Но вот появились первые статьи «Из зала суда». Подсудимые не признают свою вину! Они не каются, не умоляют простить их, они спорят с судом, отстаивая свое право на свободу слова. Это было очевидно даже из наших газет; так же ясно было видно, что в статьях искажают суть дела и ход процесса. Но последнее мало волновало нас, скоро все услышим от самих. Молодцы Синявский и Даниэль! КГБ впервые устроил суд не над подонками — и вот получил! Но в чем дело? Почему открытый, почему об этом пишут в газетах? Некоторые догадывались: не удалось сохранить дело в тайне от Запада. Ну, скоро узнаем.
Приговор мы определили сразу, с первого дня: Синявскому дадут семь, Даниэлю — пять. Как-никак, все у нас люди опытные. Немногие предполагали тюрьму, Владимир, а большинство было уверено — к нам. Но в чем все были единодушны, так это в одном: какой бы ни был приговор, КГБ потерпел на этот раз сокрушительное поражение. Главное, теперь весь мир узнал, что у нас есть политические заключенные.

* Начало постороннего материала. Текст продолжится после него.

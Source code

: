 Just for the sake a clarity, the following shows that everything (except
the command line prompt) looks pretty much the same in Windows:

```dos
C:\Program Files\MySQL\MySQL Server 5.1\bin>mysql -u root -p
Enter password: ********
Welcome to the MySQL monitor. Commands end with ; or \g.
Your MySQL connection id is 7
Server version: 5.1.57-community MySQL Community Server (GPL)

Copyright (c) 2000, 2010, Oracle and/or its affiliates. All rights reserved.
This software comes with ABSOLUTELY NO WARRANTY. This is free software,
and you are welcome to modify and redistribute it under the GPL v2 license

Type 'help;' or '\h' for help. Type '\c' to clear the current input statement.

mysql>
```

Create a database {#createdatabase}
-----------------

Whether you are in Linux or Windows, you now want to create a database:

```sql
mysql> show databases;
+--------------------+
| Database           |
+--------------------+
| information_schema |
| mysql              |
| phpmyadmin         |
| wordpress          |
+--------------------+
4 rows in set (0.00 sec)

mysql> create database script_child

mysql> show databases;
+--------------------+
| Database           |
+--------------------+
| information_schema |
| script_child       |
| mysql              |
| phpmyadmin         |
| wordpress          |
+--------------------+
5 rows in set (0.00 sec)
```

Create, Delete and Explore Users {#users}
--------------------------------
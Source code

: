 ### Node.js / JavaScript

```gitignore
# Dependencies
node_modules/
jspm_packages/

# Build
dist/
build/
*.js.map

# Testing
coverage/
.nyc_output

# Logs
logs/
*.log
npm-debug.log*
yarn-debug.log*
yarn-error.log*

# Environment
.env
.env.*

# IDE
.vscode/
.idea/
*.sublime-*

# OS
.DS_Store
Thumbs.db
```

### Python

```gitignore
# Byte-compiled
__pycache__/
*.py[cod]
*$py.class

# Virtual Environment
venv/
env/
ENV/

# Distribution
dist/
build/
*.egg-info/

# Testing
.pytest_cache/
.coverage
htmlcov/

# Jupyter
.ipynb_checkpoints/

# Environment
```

Хрущев на весь мир кричал, что у нас нет политических, что за убеждения у нас не сажают, — куда же теперь денут этих двоих? В отдельный лагерь, что ли!
Мы с Валерием и Колей поговорили об этом процессе: что думают на одиннадцатом? А что на третьем? Решили помочь на первых порах тому, кто попадет к нам. А не мы, так другие помогут, люди найдутся. Молодежь в особенности заранее относилась к этим писателям с уважением.
В первый же день состоялось знакомство с отрядным, капитаном Усовым:
— Ну, Марченко, надеюсь, вы одумались и стали на путь исправления. Вступайте в СВП, помогайте администрации, и мы поможем вам получить посылку, свидание с родными.